The Development of Data Projectors
The LCDs built in projection systems are generally small reflective or transmissive panels illuminated by a forceful arc lamp source. A series of lenses enlarges the reflected or transmitted image and then sends it onto a screen. In front-projection systems the LCD is located on the side of the screen as the viewer, but in rear-projection systems the screen is set off from behind. Projectors of higher cost and performance can use three discrete LCD panels, creating separate red, green, and blue images that mesh to create a coloured picture on the screen.

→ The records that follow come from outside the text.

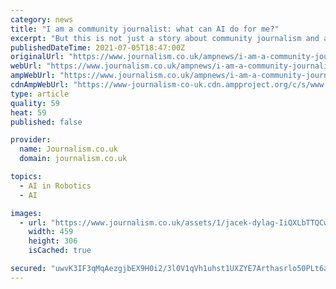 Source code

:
 ```yaml
---
category: news
title: "I am a community journalist: what can AI do for me?"
excerpt: "But this is not just a story about community journalism and audience engagement. Half a million comments a month is way too much for a team of human moderators to sift through. With spam, abuse, graphic content and all forms of online hatred,"
publishedDateTime: 2021-07-05T18:47:00Z
originalUrl: "https://www.journalism.co.uk/ampnews/i-am-a-community-journalist-what-can-ai-do-for-me-/s435/a837358/"
webUrl: "https://www.journalism.co.uk/ampnews/i-am-a-community-journalist-what-can-ai-do-for-me-/s435/a837358/"
ampWebUrl: "https://www.journalism.co.uk/ampnews/i-am-a-community-journalist-what-can-ai-do-for-me-/s435/a837358/"
cdnAmpWebUrl: "https://www-journalism-co-uk.cdn.ampproject.org/c/s/www.journalism.co.uk/ampnews/i-am-a-community-journalist-what-can-ai-do-for-me-/s435/a837358/"
type: article
quality: 59
heat: 59
published: false

provider:
  name: Journalism.co.uk
  domain: journalism.co.uk

topics:
  - AI in Robotics
  - AI

images:
  - url: "https://www.journalism.co.uk/assets/1/jacek-dylag-IiQXLbTTQCw-unsplash.jpg_resized_460_.jpeg"
    width: 459
    height: 306
    isCached: true

secured: "uwvK3IF3qMqAezgjbEX9H0i2/3l0V1qVh1uhst1UXZYE7Arthasrlo50PLt6aSkfi3BtOQpEeqdUBhMm629SWchEor36VuaT0rwPXwOBPn7ienfWhFldUwxGmBAd3sYpMwKEcCQ4kiM/L6GjAWW5HOsHNFupbudrw+W3SUO+4okDpKIBMJMAgMj92w8ebvaagICJuaxZZ5rC3LgF2Sdmj479EUZPcdbwQu1FWJcX3Z7oInibIqXtezWjIt+295f0OX4ZiKQFZCjXewFB+V4w3hxp1nUZV+TRndImsdPNX5QT1OtHSZxQ5/T3ApMqBke0eLY+jtRFI6wNf6PJl/nB5XRocSh0a4wddkTEYZfprzE=;CkapvIfwvegPdDbu0chQZg=="
---
```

The increasing demand for film presentations has had a growth in emphasis on the switching speed of liquid crystals. This has required the manufacture of items build with smectic liquid crystals, particular types of which have a better electro-optical response than nematic liquid crystals. The surface-stabilized ferroelectric liquid crystal (SSFLC) display is at this point the most complex smectic device. Inside it the liquid crystal molecules are managed in layers that are perpendicular to the substrate planes, which are distanced by one or two micrometres, and in the layers the molecules are on a tilt, as shown in the figure. The host liquid crystal contains optically active molecules, and a minor consequence of the optical activity and the slant of the molecules is the presence of a permanent charge separation, or ferroelectric dipole, similar to the ferromagnetic dipole of a magnet. The direction of this dipole is perpendicular to the tilt direction of the molecules and through the plane of the layers. Therefore, there has to be a permanent charge separation through the liquid crystal layer in the SSFLC, and its sign is directly coupled to the tilt direction of the molecules. An applied voltage of the correct sign can reverse the direction of this dipole in tens of microseconds and hence reverse the tilt direction of the molecules. The corresponding change in optical properties can create a change from light to dark when one or more polarizers are used.
SSFLC devices have been publicized for larger passive-matrix presentations, but their expense and intricacy has stopped them from enjoying any particular movement on the market. Small transmissive and reflective active-matrix SSFLC displays, however, have shown some promise for use as elements in projection systems or as viewfinders in digital cameras. Their speedy responding allows them to be utilised in time-sequential colour systems, in which expensive colour filters are replaced by a coloured backlight that flashes red, green, and blue in fast speed (about 100 cycles in a second). For example, the liquid crystal may be switched to a transmissive state between the red and green periods then to a nontransmissive state in the blue period, creating the end result that the eye sees an average of red and green light, or the colour yellow.